• [What you will do]
Word for word, restate the records from their first line through the line with "Back Savers is", both ends included; omit each picture.

Pictures paired with source code:
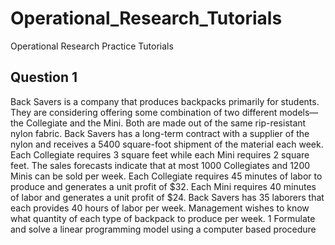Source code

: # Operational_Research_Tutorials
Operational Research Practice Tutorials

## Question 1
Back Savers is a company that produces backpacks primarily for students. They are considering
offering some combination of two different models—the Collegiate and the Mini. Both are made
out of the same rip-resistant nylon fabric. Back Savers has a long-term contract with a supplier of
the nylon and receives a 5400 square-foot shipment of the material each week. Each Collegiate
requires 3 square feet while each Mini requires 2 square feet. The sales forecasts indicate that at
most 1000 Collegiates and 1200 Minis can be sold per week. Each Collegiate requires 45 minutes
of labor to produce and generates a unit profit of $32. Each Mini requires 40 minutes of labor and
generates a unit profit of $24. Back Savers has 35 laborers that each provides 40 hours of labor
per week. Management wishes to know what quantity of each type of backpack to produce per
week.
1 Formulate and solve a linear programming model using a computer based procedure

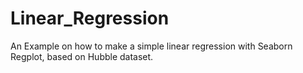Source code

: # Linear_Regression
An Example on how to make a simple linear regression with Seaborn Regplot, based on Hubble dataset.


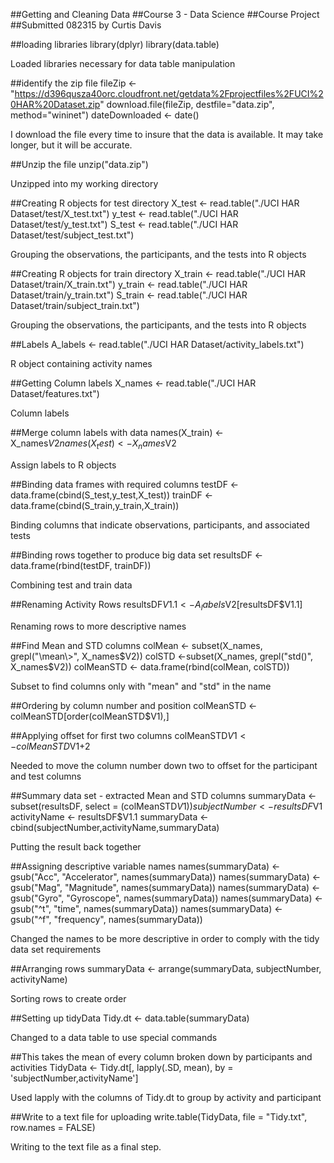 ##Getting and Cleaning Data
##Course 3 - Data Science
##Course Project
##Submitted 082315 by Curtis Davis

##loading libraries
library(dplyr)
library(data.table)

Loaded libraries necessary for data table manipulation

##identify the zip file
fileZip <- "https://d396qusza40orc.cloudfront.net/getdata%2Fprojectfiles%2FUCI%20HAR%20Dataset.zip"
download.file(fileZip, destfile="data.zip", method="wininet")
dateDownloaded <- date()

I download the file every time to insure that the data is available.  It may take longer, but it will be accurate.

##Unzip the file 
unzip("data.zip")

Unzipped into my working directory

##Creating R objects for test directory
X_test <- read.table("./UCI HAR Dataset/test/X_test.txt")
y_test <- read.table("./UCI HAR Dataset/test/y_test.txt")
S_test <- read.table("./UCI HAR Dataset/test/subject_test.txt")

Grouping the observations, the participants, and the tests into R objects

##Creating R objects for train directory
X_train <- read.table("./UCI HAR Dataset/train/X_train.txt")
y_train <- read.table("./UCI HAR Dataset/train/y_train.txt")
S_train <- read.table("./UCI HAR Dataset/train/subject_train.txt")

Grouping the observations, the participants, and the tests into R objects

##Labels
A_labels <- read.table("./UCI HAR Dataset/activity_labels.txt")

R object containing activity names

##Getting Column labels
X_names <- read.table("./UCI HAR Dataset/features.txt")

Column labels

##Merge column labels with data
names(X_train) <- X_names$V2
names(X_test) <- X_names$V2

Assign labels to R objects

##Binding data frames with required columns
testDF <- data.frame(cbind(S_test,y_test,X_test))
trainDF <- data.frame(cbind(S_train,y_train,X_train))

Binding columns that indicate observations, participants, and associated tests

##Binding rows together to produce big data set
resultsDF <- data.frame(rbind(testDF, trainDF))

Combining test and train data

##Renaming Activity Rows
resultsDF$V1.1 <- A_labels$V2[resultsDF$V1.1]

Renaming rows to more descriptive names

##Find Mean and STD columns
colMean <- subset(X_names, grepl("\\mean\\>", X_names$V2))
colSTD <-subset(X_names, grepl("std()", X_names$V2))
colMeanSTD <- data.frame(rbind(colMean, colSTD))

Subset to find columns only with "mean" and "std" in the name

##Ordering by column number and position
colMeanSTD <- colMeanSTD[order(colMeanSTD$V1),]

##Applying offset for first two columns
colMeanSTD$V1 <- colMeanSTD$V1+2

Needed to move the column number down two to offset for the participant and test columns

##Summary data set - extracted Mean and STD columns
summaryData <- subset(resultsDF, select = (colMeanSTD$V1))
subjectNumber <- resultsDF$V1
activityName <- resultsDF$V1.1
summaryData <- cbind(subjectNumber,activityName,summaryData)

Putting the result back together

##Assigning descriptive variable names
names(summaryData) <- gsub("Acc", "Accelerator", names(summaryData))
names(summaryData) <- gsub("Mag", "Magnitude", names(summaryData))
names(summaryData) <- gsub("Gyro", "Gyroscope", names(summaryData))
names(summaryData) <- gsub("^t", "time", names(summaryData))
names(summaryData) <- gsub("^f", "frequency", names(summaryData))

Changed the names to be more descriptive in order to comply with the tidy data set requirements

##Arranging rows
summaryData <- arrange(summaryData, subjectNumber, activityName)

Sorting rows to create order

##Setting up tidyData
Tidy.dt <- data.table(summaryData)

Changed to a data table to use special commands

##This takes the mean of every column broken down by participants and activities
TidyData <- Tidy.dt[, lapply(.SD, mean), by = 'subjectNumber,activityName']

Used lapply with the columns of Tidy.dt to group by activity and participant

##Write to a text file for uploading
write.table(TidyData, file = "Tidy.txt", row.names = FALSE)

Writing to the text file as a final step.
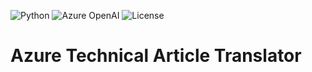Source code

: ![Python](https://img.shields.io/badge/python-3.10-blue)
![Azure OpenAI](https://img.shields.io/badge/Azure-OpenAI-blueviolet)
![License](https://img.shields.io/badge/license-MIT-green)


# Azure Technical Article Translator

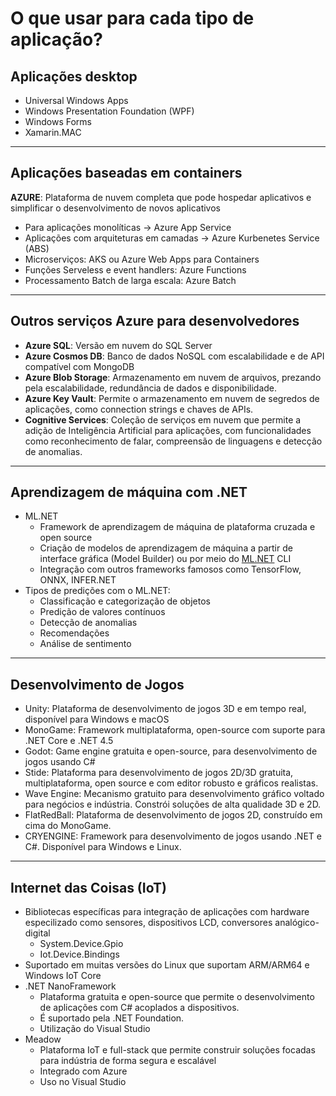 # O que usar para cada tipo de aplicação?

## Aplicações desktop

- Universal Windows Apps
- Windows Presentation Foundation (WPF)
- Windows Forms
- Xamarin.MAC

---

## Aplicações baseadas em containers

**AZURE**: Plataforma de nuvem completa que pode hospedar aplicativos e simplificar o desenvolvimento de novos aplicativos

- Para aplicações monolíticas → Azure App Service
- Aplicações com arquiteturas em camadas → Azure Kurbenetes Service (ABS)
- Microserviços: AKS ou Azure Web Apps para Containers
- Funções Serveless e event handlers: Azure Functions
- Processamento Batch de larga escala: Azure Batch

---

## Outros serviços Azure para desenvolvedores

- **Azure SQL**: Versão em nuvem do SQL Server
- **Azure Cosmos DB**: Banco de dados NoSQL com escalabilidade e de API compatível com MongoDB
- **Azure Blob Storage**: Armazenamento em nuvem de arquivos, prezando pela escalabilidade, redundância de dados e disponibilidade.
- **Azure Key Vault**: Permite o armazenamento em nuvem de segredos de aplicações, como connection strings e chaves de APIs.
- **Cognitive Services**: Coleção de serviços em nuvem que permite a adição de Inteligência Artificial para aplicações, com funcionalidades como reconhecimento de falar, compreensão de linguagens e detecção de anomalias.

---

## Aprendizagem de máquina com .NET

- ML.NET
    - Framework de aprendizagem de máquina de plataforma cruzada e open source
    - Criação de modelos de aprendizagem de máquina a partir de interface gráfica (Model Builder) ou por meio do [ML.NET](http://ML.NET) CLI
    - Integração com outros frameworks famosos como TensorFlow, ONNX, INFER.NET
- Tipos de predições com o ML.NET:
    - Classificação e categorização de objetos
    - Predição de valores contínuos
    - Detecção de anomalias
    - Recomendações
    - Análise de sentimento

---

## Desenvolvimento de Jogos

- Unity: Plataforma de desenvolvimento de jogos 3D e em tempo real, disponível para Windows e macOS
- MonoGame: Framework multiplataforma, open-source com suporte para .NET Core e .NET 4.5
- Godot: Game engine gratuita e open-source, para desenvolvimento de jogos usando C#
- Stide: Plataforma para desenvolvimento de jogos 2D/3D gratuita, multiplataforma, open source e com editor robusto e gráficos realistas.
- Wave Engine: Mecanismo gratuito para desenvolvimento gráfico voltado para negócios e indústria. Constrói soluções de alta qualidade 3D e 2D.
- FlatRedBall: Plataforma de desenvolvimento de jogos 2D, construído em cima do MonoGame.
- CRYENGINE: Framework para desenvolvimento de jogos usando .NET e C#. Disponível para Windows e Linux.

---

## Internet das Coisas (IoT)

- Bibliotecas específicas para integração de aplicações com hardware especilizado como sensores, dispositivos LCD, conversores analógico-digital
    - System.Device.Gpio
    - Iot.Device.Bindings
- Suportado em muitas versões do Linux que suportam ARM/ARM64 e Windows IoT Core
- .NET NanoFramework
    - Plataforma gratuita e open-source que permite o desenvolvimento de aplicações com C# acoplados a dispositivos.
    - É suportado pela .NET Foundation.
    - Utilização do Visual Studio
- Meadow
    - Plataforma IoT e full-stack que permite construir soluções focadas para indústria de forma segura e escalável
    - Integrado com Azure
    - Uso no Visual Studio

• [Result below]
Source code

: # Operational_Research_Tutorials
Operational Research Practice Tutorials

## Question 1
Back Savers is a company that produces backpacks primarily for students. They are considering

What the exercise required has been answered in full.